A lot of time has passed between then and now, and a lot of other formative things have happened, but that was the beginning of me becoming the minister I am now. I'm thankful to that group of people for starting that process, for helping me love the Bible and take it seriously. But if I could go back, there are some things I'd like to say to them. They are the things I want to say when I hear Mark Driscoll, or read the more vitriolic comments of my complementarian brothers, or meet people who define masculinity, femininity, manhood, and womanhood very narrowly and attribute limited roles and characteristics to those terms.
I would like to tell them that I am who I am, do what I do, and believe what I believe, not despite what the Bible says, but because of it. Not because I decided that I didn't like it and could therefore ignore it, but because I love it and take it as a whole, and use the overarching themes and consistent threads within it to interpret the individual verses.
I would like to tell them: you keep using that word, Bible. I do not think it means what you think it means. The Bible exists to teach us about God, guide us in how we live in the world, and give us hope in God's future. It is not a science textbook, an etiquette manual, corporate bylaws, or a weapon with which to beat other people into submission.
You keep using that word, feminine. I do not think it means what you think it means. Femininity is not by nature soft, feeble, compassionate, cowardly, imbecilic, nurturing, polite, or inferior. A woman might exhibit any of these characteristics (with the exception of inferiority) and many more - and so might a man. Masculinity is not tough, courageous, unemotional, intelligent, protective, rough-mannered, or superior. A man might be these things, and so might a woman. And if you define God as masculine because, as Driscoll claims, God protects and disciplines (like a father) in addition to nurturing (like a mother), well, I'm guessing you don't know any mothers very well.
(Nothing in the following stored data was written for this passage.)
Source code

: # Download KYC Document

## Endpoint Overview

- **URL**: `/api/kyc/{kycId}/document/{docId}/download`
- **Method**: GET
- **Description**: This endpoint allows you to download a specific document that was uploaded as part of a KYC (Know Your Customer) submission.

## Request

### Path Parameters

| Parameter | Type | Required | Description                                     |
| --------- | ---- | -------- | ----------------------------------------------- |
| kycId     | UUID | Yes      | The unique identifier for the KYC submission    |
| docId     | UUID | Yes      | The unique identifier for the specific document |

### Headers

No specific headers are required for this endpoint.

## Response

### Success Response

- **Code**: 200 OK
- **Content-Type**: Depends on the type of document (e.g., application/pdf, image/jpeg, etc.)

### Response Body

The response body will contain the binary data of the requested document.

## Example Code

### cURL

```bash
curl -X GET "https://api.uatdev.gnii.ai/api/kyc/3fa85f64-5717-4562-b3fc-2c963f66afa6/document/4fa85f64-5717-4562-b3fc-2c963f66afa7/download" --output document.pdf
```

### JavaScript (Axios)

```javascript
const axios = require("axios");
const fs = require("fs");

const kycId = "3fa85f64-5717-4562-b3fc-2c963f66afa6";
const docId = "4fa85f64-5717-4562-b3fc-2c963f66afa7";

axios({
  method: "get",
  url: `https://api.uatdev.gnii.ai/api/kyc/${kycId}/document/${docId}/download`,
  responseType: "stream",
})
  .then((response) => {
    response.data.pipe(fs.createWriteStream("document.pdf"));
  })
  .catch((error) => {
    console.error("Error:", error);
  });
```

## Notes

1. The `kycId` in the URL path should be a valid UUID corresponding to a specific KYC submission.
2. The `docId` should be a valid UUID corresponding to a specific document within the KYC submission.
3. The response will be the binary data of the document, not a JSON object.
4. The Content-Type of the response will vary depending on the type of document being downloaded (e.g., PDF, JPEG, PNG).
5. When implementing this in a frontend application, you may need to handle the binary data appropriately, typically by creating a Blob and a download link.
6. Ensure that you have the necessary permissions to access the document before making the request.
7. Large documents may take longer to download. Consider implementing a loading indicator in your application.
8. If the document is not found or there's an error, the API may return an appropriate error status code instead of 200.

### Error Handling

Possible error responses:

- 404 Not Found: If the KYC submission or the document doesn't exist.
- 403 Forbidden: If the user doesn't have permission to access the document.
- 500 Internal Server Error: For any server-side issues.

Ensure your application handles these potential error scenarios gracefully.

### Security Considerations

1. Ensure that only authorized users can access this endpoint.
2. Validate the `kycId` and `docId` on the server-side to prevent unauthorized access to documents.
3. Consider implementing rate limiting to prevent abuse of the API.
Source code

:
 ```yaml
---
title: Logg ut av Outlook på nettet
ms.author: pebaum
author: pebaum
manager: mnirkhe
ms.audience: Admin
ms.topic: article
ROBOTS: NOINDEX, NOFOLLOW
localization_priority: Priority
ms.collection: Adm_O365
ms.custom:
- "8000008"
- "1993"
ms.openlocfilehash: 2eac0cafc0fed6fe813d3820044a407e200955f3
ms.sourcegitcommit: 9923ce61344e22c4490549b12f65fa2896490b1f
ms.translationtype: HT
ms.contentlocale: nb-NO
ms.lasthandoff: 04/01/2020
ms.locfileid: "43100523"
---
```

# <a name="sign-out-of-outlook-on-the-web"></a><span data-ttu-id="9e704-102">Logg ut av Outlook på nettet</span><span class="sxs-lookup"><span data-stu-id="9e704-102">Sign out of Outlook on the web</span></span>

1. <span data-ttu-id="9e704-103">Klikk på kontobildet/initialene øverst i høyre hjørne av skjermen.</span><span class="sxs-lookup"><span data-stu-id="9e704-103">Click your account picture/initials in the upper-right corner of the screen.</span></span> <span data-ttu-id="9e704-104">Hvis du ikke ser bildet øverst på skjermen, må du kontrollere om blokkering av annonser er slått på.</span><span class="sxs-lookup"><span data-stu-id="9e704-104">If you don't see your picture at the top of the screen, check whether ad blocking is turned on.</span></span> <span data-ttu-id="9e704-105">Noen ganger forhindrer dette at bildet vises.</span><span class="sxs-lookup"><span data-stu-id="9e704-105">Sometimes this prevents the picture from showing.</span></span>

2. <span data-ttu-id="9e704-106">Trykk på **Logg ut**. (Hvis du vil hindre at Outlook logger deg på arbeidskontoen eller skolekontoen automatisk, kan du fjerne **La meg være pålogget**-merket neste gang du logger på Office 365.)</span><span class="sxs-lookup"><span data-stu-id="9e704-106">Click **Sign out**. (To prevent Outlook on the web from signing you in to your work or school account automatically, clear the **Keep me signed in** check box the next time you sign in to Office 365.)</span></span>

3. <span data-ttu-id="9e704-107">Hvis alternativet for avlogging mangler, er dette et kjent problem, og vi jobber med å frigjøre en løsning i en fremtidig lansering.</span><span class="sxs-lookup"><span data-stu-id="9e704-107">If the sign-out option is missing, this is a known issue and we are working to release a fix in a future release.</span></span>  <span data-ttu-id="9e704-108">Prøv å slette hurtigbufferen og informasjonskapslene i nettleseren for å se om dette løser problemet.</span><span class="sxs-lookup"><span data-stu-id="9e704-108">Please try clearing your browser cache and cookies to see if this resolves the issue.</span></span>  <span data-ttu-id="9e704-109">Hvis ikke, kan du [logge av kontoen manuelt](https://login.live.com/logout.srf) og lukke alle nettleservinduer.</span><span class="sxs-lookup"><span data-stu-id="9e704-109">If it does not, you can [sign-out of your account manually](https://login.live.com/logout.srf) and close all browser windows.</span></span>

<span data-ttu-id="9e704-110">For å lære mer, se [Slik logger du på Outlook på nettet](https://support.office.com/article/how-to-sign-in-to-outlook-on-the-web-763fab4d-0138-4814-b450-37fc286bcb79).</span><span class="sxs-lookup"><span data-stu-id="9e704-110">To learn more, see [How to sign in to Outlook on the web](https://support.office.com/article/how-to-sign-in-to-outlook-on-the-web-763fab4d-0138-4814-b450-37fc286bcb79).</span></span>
You keep using that word, equal. I do not think it means what you think it means. If one group of people is limited to a particular set of roles while another group has access to all roles, they are not equal. If one group is subordinate to another group, they are not equal. If the abilities and assumed characteristics of one group are considered to be less valuable and versatile than those of the other group, they are not equal.
You keep using that word, Gospel. I do not think it means what you think it means. "Believe exactly what I believe and adhere to my ideas about who you should be because it's the only way God will love you and not throw you into hell" is not good news.
Most of all, you keep using that Word. I do not think it means what you think it means. The Word is not a rigid text that prescribes our every move. It is not a set of verses that can be plucked from the whole at will without consideration of context. It is not a document that explains everything clearly for all people in all times and all places apart from the counsel of the Church and the inspiration of the Spirit. The Word is the living, breathing, moving embodiment of God that has been there since the beginning of all things.